## Action item
All of the data below should be written out exactly.

## Task data

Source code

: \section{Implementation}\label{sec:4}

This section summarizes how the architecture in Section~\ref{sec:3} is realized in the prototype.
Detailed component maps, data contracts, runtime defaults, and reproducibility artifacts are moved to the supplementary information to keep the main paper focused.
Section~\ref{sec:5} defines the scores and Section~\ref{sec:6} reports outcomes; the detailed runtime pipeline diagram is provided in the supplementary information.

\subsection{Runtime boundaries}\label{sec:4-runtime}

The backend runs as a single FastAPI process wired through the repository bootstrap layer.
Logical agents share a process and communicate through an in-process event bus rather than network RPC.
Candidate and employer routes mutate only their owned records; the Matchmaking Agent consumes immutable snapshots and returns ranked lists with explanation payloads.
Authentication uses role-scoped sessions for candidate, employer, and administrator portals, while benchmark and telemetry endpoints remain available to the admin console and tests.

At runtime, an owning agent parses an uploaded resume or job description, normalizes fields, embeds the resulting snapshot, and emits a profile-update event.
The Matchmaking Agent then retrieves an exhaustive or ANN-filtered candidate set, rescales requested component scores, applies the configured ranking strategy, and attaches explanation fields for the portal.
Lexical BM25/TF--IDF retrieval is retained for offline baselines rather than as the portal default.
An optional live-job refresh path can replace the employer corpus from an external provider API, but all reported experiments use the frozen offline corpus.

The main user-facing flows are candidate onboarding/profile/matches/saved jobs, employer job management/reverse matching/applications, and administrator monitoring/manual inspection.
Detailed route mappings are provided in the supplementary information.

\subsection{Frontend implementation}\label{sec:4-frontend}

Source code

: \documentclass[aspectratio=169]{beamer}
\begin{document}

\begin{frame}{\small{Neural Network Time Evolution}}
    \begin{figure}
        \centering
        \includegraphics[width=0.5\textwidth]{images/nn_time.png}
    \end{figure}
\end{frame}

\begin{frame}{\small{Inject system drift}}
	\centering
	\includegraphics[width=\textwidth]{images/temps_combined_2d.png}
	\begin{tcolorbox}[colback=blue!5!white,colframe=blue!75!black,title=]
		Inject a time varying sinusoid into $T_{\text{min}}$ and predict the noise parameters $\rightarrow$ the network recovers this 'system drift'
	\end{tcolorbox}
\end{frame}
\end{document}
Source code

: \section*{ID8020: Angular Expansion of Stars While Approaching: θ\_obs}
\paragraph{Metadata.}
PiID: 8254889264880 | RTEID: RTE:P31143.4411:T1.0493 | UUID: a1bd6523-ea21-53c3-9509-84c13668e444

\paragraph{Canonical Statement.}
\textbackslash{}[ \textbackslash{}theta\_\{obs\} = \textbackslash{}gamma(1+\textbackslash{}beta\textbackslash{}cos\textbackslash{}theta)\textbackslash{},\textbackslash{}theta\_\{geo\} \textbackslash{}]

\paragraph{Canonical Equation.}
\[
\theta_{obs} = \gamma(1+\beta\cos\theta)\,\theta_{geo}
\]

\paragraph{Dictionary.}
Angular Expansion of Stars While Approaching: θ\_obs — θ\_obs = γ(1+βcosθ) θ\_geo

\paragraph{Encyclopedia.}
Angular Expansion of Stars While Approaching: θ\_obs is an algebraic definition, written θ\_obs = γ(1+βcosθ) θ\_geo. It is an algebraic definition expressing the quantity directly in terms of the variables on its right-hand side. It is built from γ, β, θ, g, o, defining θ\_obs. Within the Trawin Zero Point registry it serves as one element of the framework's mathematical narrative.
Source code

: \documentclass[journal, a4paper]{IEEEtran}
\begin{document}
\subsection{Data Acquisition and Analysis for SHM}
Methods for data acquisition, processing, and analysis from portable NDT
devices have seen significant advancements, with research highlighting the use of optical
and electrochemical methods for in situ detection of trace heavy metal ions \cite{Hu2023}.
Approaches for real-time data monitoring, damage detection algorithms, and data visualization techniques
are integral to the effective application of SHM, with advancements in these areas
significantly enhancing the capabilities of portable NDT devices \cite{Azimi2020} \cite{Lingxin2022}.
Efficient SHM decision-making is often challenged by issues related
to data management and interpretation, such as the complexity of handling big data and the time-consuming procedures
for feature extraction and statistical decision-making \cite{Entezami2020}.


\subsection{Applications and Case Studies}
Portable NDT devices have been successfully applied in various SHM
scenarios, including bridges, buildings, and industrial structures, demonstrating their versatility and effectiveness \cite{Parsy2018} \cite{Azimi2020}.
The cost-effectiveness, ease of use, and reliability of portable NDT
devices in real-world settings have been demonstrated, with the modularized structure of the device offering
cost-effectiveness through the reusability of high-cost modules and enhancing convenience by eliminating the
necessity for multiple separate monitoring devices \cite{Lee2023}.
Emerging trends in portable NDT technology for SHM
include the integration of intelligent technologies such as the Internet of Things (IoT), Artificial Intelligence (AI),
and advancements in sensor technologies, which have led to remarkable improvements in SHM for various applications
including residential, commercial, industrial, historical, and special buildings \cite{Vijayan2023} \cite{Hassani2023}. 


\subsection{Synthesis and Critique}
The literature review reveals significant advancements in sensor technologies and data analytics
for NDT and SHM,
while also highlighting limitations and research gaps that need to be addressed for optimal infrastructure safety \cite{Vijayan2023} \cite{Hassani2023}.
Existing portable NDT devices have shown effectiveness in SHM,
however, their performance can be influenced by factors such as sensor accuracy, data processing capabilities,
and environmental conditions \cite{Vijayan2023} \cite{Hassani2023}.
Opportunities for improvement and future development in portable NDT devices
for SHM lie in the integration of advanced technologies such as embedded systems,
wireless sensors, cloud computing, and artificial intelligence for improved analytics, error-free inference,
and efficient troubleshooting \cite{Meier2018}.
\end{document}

## Reply to the task
Source code

: \section{Implementation}\label{sec:4}

This section summarizes how the architecture in Section~\ref{sec:3} is realized in the prototype.
Detailed component maps, data contracts, runtime defaults, and reproducibility artifacts are moved to the supplementary information to keep the main paper focused.
Section~\ref{sec:5} defines the scores and Section~\ref{sec:6} reports outcomes; the detailed runtime pipeline diagram is provided in the supplementary information.

\subsection{Runtime boundaries}\label{sec:4-runtime}

The backend runs as a single FastAPI process wired through the repository bootstrap layer.
Logical agents share a process and communicate through an in-process event bus rather than network RPC.
Candidate and employer routes mutate only their owned records; the Matchmaking Agent consumes immutable snapshots and returns ranked lists with explanation payloads.
Authentication uses role-scoped sessions for candidate, employer, and administrator portals, while benchmark and telemetry endpoints remain available to the admin console and tests.

At runtime, an owning agent parses an uploaded resume or job description, normalizes fields, embeds the resulting snapshot, and emits a profile-update event.
The Matchmaking Agent then retrieves an exhaustive or ANN-filtered candidate set, rescales requested component scores, applies the configured ranking strategy, and attaches explanation fields for the portal.
Lexical BM25/TF--IDF retrieval is retained for offline baselines rather than as the portal default.
An optional live-job refresh path can replace the employer corpus from an external provider API, but all reported experiments use the frozen offline corpus.

The main user-facing flows are candidate onboarding/profile/matches/saved jobs, employer job management/reverse matching/applications, and administrator monitoring/manual inspection.
Detailed route mappings are provided in the supplementary information.

\subsection{Frontend implementation}\label{sec:4-frontend}

Source code

: \documentclass[aspectratio=169]{beamer}
\begin{document}

\begin{frame}{\small{Neural Network Time Evolution}}
    \begin{figure}
        \centering
        \includegraphics[width=0.5\textwidth]{images/nn_time.png}
    \end{figure}
\end{frame}

\begin{frame}{\small{Inject system drift}}
	\centering
	\includegraphics[width=\textwidth]{images/temps_combined_2d.png}
	\begin{tcolorbox}[colback=blue!5!white,colframe=blue!75!black,title=]
		Inject a time varying sinusoid into $T_{\text{min}}$ and predict the noise parameters $\rightarrow$ the network recovers this 'system drift'
	\end{tcolorbox}
\end{frame}
\end{document}
Source code

: \section*{ID8020: Angular Expansion of Stars While Approaching: θ\_obs}
\paragraph{Metadata.}
PiID: 8254889264880 | RTEID: RTE:P31143.4411:T1.0493 | UUID: a1bd6523-ea21-53c3-9509-84c13668e444

\paragraph{Canonical Statement.}
\textbackslash{}[ \textbackslash{}theta\_\{obs\} = \textbackslash{}gamma(1+\textbackslash{}beta\textbackslash{}cos\textbackslash{}theta)\textbackslash{},\textbackslash{}theta\_\{geo\} \textbackslash{}]

\paragraph{Canonical Equation.}
\[
\theta_{obs} = \gamma(1+\beta\cos\theta)\,\theta_{geo}
\]

\paragraph{Dictionary.}
Angular Expansion of Stars While Approaching: θ\_obs — θ\_obs = γ(1+βcosθ) θ\_geo

\paragraph{Encyclopedia.}
Angular Expansion of Stars While Approaching: θ\_obs is an algebraic definition, written θ\_obs = γ(1+βcosθ) θ\_geo. It is an algebraic definition expressing the quantity directly in terms of the variables on its right-hand side. It is built from γ, β, θ, g, o, defining θ\_obs. Within the Trawin Zero Point registry it serves as one element of the framework's mathematical narrative.
Source code

: \documentclass[journal, a4paper]{IEEEtran}
\begin{document}
\subsection{Data Acquisition and Analysis for SHM}
Methods for data acquisition, processing, and analysis from portable NDT
devices have seen significant advancements, with research highlighting the use of optical
and electrochemical methods for in situ detection of trace heavy metal ions \cite{Hu2023}.
Approaches for real-time data monitoring, damage detection algorithms, and data visualization techniques
are integral to the effective application of SHM, with advancements in these areas
significantly enhancing the capabilities of portable NDT devices \cite{Azimi2020} \cite{Lingxin2022}.
Efficient SHM decision-making is often challenged by issues related
to data management and interpretation, such as the complexity of handling big data and the time-consuming procedures
for feature extraction and statistical decision-making \cite{Entezami2020}.


\subsection{Applications and Case Studies}
Portable NDT devices have been successfully applied in various SHM
scenarios, including bridges, buildings, and industrial structures, demonstrating their versatility and effectiveness \cite{Parsy2018} \cite{Azimi2020}.
The cost-effectiveness, ease of use, and reliability of portable NDT
devices in real-world settings have been demonstrated, with the modularized structure of the device offering
cost-effectiveness through the reusability of high-cost modules and enhancing convenience by eliminating the
necessity for multiple separate monitoring devices \cite{Lee2023}.
Emerging trends in portable NDT technology for SHM
include the integration of intelligent technologies such as the Internet of Things (IoT), Artificial Intelligence (AI),
and advancements in sensor technologies, which have led to remarkable improvements in SHM for various applications
including residential, commercial, industrial, historical, and special buildings \cite{Vijayan2023} \cite{Hassani2023}. 


\subsection{Synthesis and Critique}
The literature review reveals significant advancements in sensor technologies and data analytics
for NDT and SHM,
while also highlighting limitations and research gaps that need to be addressed for optimal infrastructure safety \cite{Vijayan2023} \cite{Hassani2023}.
Existing portable NDT devices have shown effectiveness in SHM,
however, their performance can be influenced by factors such as sensor accuracy, data processing capabilities,
and environmental conditions \cite{Vijayan2023} \cite{Hassani2023}.
Opportunities for improvement and future development in portable NDT devices
for SHM lie in the integration of advanced technologies such as embedded systems,
wireless sensors, cloud computing, and artificial intelligence for improved analytics, error-free inference,
and efficient troubleshooting \cite{Meier2018}.
\end{document}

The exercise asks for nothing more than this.